| WHAT TO PRODUCE |
Write out every line below that contains "found".

Segment Start: TASK INPUTS

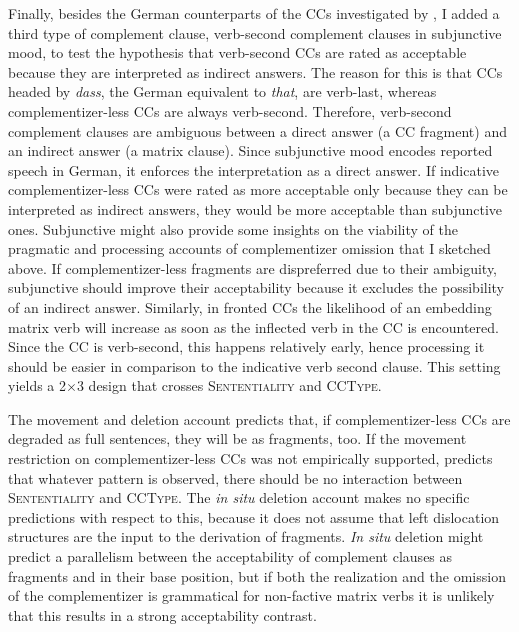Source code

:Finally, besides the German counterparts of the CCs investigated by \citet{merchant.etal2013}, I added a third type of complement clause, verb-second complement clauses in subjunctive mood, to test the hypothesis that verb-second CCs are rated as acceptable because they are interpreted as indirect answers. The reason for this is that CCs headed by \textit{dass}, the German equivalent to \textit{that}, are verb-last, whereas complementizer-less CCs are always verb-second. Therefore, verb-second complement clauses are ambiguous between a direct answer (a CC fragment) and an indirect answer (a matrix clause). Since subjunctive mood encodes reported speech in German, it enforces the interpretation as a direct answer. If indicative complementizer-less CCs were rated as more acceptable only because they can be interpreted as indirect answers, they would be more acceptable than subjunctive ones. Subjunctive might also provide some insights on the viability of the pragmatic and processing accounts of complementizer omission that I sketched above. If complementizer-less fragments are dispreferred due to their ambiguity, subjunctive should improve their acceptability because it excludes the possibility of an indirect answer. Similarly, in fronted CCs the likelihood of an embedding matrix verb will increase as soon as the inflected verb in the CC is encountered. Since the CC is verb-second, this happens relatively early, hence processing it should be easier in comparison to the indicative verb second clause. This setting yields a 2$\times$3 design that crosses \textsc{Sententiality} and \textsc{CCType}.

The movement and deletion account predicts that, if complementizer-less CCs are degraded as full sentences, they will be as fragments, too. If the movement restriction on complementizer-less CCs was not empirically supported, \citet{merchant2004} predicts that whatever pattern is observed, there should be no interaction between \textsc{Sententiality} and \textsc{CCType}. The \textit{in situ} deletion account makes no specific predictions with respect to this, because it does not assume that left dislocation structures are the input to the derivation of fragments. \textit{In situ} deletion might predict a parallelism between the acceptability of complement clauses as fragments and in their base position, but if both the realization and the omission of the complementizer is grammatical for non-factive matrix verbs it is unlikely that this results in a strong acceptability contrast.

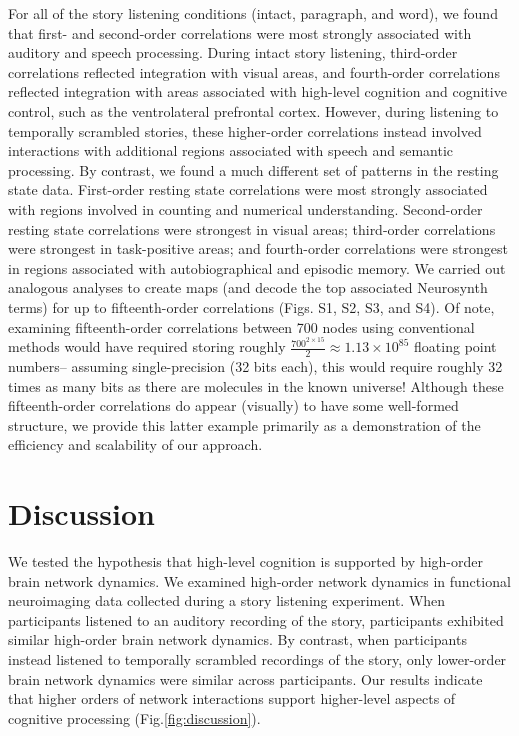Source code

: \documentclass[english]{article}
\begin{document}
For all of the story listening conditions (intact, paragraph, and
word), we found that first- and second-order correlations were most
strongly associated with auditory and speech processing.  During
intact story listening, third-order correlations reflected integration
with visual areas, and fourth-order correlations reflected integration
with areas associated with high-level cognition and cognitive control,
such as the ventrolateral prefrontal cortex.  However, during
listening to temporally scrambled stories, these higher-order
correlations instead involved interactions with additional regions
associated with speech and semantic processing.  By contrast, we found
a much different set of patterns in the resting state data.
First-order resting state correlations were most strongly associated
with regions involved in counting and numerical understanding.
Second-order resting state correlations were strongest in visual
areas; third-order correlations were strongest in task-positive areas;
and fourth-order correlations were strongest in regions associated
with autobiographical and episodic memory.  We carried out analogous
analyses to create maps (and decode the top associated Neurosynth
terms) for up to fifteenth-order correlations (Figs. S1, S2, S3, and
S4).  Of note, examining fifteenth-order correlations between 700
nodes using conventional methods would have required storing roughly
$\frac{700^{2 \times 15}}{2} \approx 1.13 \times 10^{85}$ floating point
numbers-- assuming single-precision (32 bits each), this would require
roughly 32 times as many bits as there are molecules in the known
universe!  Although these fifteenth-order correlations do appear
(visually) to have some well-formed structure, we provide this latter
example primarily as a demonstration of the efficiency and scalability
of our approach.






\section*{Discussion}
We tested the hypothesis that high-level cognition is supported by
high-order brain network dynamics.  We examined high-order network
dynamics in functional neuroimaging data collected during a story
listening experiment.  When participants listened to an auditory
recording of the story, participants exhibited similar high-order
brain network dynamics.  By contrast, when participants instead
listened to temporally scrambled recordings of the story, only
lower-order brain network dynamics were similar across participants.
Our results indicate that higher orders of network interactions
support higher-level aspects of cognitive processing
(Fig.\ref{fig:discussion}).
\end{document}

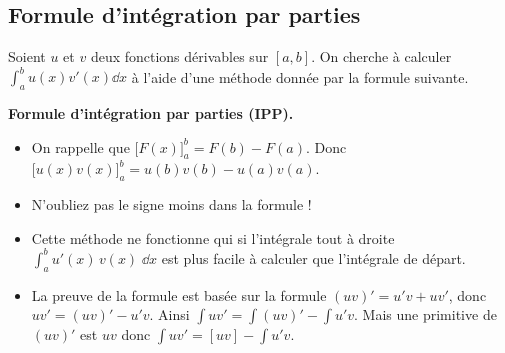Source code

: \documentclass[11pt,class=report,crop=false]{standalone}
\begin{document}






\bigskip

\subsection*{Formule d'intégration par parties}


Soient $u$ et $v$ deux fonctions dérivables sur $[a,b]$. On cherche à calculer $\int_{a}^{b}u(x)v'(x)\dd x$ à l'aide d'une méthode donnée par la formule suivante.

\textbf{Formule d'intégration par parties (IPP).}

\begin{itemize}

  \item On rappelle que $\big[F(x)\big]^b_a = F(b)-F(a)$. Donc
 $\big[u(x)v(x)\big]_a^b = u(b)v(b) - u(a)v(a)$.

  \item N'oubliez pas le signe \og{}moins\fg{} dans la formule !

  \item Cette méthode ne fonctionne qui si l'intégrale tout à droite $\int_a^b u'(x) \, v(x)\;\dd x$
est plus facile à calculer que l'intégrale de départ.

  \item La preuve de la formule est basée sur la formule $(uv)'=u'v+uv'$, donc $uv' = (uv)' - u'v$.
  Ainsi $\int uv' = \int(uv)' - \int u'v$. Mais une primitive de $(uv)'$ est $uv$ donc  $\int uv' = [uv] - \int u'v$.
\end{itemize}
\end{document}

Segment End: TASK INPUTS

| SOLUTION TO THIS PROBLEM |
word), we found that first- and second-order correlations were most
associated with speech and semantic processing.  By contrast, we found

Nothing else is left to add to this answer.